Bir şekilde çocuğu veya bir yakını o çirkin suistimale maruz kalınca ancak feveran eden anne-babaların bir çoğu yetkililere sesini duyurmaya çalışıyor veya çareyi polis karakollarında veya mahkemelerde aramaya çalışıyor. Bazıları da evlâtlarına yapılan bu iğrenç, yüz kızartıcı olayı kimseler duymasın diye örtbas ediyor. Hatta bazıları da bu igrenç olayı dahi siyasî tarafgirlik üzerinden değerlendiriyor. Söz konusu tacizlere, suistimallere çare bulmakla vazifeli olan taraftar olduğu iktidarın zarar görmemesi için sessiz kalıyor, bu çirkin olayı kimseler duymasın diye üstünü örtüyor.
Toplumu derinden yaralayan, belki de hiçbir iktidar döneminde bu derece yaygın hale gelmeyen ahlâkî aşınmalara sebep olan uyuşturucu, alkol ve cinsel tacizler v.s. gibi kötü alışkanlıklara on altı yıllık iktidarlarında mani olamadığı halde, durmadan dinî argümanlar üzerinden ahlâkî değerlerden bahsederek; “kimse bizden tinerci bir gençlik yetiştirmesini beklemesin” gibi kulağa hoş gelen söz ve beyanlarla nabza göre şerbet vermekte mahir olan mevcut iktidar çevresine durmadan umut vermekte de gerçekten hünerli.
Üstad Bediüzzaman’ın ta bir asır önceden; “Alevleri göklere yükselen bir yangın görüyorum. İçinde evlâdım yanıyor; imanım tutuşmuş yanıyor...” diyerek feveran ederek haber verdiği bu manevî yangın öyle görünüyor bu güne kadar söndürülemediği gibi daha da şiddetlenerek devam ediyor. Ve ne yazık ki bu tehlikeli yangını çoğu insan göremiyor; görebilenler de çözüm noktasında çaresiz durumda bekliyor maalesef.

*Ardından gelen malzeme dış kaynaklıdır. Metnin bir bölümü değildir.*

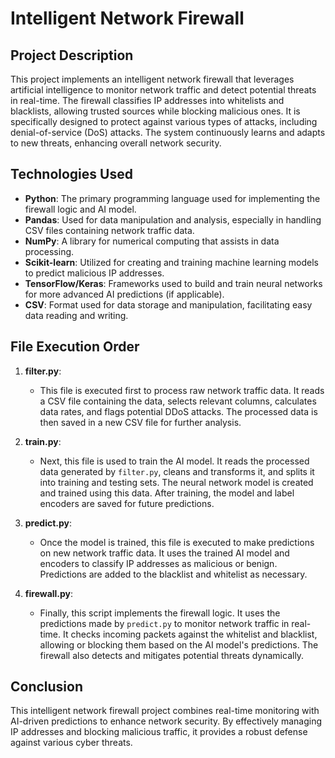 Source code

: # Intelligent Network Firewall

## Project Description
This project implements an intelligent network firewall that leverages artificial intelligence to monitor network traffic and detect potential threats in real-time. The firewall classifies IP addresses into whitelists and blacklists, allowing trusted sources while blocking malicious ones. It is specifically designed to protect against various types of attacks, including denial-of-service (DoS) attacks. The system continuously learns and adapts to new threats, enhancing overall network security.

## Technologies Used
- **Python**: The primary programming language used for implementing the firewall logic and AI model.
- **Pandas**: Used for data manipulation and analysis, especially in handling CSV files containing network traffic data.
- **NumPy**: A library for numerical computing that assists in data processing.
- **Scikit-learn**: Utilized for creating and training machine learning models to predict malicious IP addresses.
- **TensorFlow/Keras**: Frameworks used to build and train neural networks for more advanced AI predictions (if applicable).
- **CSV**: Format used for data storage and manipulation, facilitating easy data reading and writing.

## File Execution Order
1. **filter.py**: 
   - This file is executed first to process raw network traffic data. It reads a CSV file containing the data, selects relevant columns, calculates data rates, and flags potential DDoS attacks. The processed data is then saved in a new CSV file for further analysis.

2. **train.py**: 
   - Next, this file is used to train the AI model. It reads the processed data generated by `filter.py`, cleans and transforms it, and splits it into training and testing sets. The neural network model is created and trained using this data. After training, the model and label encoders are saved for future predictions.

3. **predict.py**: 
   - Once the model is trained, this file is executed to make predictions on new network traffic data. It uses the trained AI model and encoders to classify IP addresses as malicious or benign. Predictions are added to the blacklist and whitelist as necessary.

4. **firewall.py**: 
   - Finally, this script implements the firewall logic. It uses the predictions made by `predict.py` to monitor network traffic in real-time. It checks incoming packets against the whitelist and blacklist, allowing or blocking them based on the AI model's predictions. The firewall also detects and mitigates potential threats dynamically.

## Conclusion
This intelligent network firewall project combines real-time monitoring with AI-driven predictions to enhance network security. By effectively managing IP addresses and blocking malicious traffic, it provides a robust defense against various cyber threats.
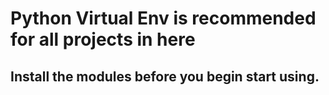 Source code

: # Python Virtual Env is recommended for all projects in here

## Install the modules before you begin start using. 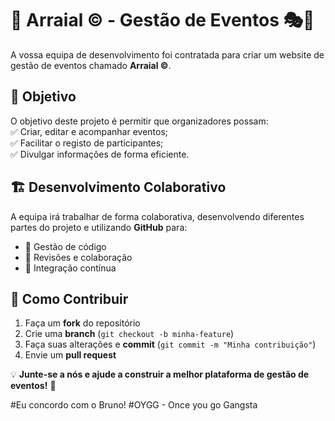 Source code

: # 🎉 Arraial © - Gestão de Eventos 🎭📅  

A vossa equipa de desenvolvimento foi contratada para criar um website de gestão de eventos chamado **Arraial ©**.  

## 🎯 Objetivo  
O objetivo deste projeto é permitir que organizadores possam:  
✅ Criar, editar e acompanhar eventos;  
✅ Facilitar o registo de participantes;  
✅ Divulgar informações de forma eficiente.  

## 🏗️ Desenvolvimento Colaborativo  
A equipa irá trabalhar de forma colaborativa, desenvolvendo diferentes partes do projeto e utilizando **GitHub** para:  
- 📌 Gestão de código  
- 🔄 Revisões e colaboração  
- 🚀 Integração contínua  

## 📌 Como Contribuir  
1. Faça um **fork** do repositório  
2. Crie uma **branch** (`git checkout -b minha-feature`)  
3. Faça suas alterações e **commit** (`git commit -m "Minha contribuição"`)  
4. Envie um **pull request**  

💡 **Junte-se a nós e ajude a construir a melhor plataforma de gestão de eventos!** 🚀

#Eu concordo com o Bruno!
#OYGG - Once you go Gangsta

Yapılan araştırmalara göre meydana gelen taciz ve suistimalleri kahir ekseriyetinin yakın veya uzak akraba ve dost, çevre olarak bilinen namahrem hatta mahrem sayılan kimselerce yapıldığı da bu çirkin, yüz kızartıcı olayların bir başka çarpıcı yönü olarak görünüyor.
Bu noktada bazı ailelerin “amca oğludur, dayı kızıdır, teyze veya hala çocuğudur, hatta arkadaşımın ve komşumun hanımıdır...” diye mahremiyet sınırlarını çiğneyen hal ve davranışların sergilenmesi neticesinde istenmeyen taciz ve suistimallere sebep olduğu anlaşılıyor..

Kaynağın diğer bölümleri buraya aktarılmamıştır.